Exercise description: Retype the whole listing exactly.

Given data:
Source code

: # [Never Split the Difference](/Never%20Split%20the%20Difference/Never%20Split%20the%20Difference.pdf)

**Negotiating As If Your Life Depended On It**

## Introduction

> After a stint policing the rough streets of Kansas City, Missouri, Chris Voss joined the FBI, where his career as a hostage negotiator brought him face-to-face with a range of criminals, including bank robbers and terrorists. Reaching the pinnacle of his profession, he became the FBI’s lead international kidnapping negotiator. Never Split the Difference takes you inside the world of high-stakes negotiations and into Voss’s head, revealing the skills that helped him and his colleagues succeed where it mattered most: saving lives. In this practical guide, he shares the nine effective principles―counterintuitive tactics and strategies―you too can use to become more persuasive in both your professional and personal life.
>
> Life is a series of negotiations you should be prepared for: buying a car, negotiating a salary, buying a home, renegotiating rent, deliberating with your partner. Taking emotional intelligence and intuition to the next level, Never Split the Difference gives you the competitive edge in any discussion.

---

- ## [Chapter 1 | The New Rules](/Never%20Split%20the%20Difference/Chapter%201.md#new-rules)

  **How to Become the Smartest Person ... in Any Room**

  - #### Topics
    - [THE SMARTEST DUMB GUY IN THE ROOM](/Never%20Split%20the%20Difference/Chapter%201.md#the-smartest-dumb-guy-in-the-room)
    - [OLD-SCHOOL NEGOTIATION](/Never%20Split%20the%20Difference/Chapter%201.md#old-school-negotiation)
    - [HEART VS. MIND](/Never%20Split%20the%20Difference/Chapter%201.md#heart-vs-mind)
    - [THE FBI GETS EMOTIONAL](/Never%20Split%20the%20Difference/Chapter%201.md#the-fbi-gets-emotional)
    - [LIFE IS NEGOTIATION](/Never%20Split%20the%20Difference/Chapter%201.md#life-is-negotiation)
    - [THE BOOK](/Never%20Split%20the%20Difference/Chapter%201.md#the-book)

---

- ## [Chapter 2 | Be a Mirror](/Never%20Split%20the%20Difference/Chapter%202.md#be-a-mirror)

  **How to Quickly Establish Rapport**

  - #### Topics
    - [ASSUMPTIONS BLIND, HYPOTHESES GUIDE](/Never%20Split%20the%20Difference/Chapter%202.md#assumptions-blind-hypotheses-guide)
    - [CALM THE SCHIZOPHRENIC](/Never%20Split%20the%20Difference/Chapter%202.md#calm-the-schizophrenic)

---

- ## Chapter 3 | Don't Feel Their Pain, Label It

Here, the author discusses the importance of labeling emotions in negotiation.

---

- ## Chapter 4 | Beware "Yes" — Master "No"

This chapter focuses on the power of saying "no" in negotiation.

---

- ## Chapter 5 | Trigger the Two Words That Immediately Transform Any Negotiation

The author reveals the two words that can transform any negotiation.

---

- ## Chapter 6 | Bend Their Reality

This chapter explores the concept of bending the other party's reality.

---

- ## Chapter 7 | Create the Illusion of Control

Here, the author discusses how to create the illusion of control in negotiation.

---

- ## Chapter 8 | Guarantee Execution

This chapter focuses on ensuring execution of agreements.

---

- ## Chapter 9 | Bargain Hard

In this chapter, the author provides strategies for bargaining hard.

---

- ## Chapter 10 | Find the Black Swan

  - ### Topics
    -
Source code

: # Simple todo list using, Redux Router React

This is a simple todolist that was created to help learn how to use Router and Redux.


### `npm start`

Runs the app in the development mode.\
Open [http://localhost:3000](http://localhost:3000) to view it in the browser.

Response area:
Source code

: # [Never Split the Difference](/Never%20Split%20the%20Difference/Never%20Split%20the%20Difference.pdf)

**Negotiating As If Your Life Depended On It**

## Introduction

> After a stint policing the rough streets of Kansas City, Missouri, Chris Voss joined the FBI, where his career as a hostage negotiator brought him face-to-face with a range of criminals, including bank robbers and terrorists. Reaching the pinnacle of his profession, he became the FBI’s lead international kidnapping negotiator. Never Split the Difference takes you inside the world of high-stakes negotiations and into Voss’s head, revealing the skills that helped him and his colleagues succeed where it mattered most: saving lives. In this practical guide, he shares the nine effective principles―counterintuitive tactics and strategies―you too can use to become more persuasive in both your professional and personal life.
>
> Life is a series of negotiations you should be prepared for: buying a car, negotiating a salary, buying a home, renegotiating rent, deliberating with your partner. Taking emotional intelligence and intuition to the next level, Never Split the Difference gives you the competitive edge in any discussion.

---

- ## [Chapter 1 | The New Rules](/Never%20Split%20the%20Difference/Chapter%201.md#new-rules)

  **How to Become the Smartest Person ... in Any Room**

  - #### Topics
    - [THE SMARTEST DUMB GUY IN THE ROOM](/Never%20Split%20the%20Difference/Chapter%201.md#the-smartest-dumb-guy-in-the-room)
    - [OLD-SCHOOL NEGOTIATION](/Never%20Split%20the%20Difference/Chapter%201.md#old-school-negotiation)
    - [HEART VS. MIND](/Never%20Split%20the%20Difference/Chapter%201.md#heart-vs-mind)
    - [THE FBI GETS EMOTIONAL](/Never%20Split%20the%20Difference/Chapter%201.md#the-fbi-gets-emotional)
    - [LIFE IS NEGOTIATION](/Never%20Split%20the%20Difference/Chapter%201.md#life-is-negotiation)
    - [THE BOOK](/Never%20Split%20the%20Difference/Chapter%201.md#the-book)

---

- ## [Chapter 2 | Be a Mirror](/Never%20Split%20the%20Difference/Chapter%202.md#be-a-mirror)

  **How to Quickly Establish Rapport**

  - #### Topics
    - [ASSUMPTIONS BLIND, HYPOTHESES GUIDE](/Never%20Split%20the%20Difference/Chapter%202.md#assumptions-blind-hypotheses-guide)
    - [CALM THE SCHIZOPHRENIC](/Never%20Split%20the%20Difference/Chapter%202.md#calm-the-schizophrenic)

---

- ## Chapter 3 | Don't Feel Their Pain, Label It

Here, the author discusses the importance of labeling emotions in negotiation.

---

- ## Chapter 4 | Beware "Yes" — Master "No"

This chapter focuses on the power of saying "no" in negotiation.

---

- ## Chapter 5 | Trigger the Two Words That Immediately Transform Any Negotiation

The author reveals the two words that can transform any negotiation.

---

- ## Chapter 6 | Bend Their Reality

This chapter explores the concept of bending the other party's reality.

---

- ## Chapter 7 | Create the Illusion of Control

Here, the author discusses how to create the illusion of control in negotiation.

---

- ## Chapter 8 | Guarantee Execution

This chapter focuses on ensuring execution of agreements.

---

- ## Chapter 9 | Bargain Hard

In this chapter, the author provides strategies for bargaining hard.

---

- ## Chapter 10 | Find the Black Swan

  - ### Topics
    -
Source code

: # Simple todo list using, Redux Router React

This is a simple todolist that was created to help learn how to use Router and Redux.


### `npm start`

Runs the app in the development mode.\
Open [http://localhost:3000](http://localhost:3000) to view it in the browser.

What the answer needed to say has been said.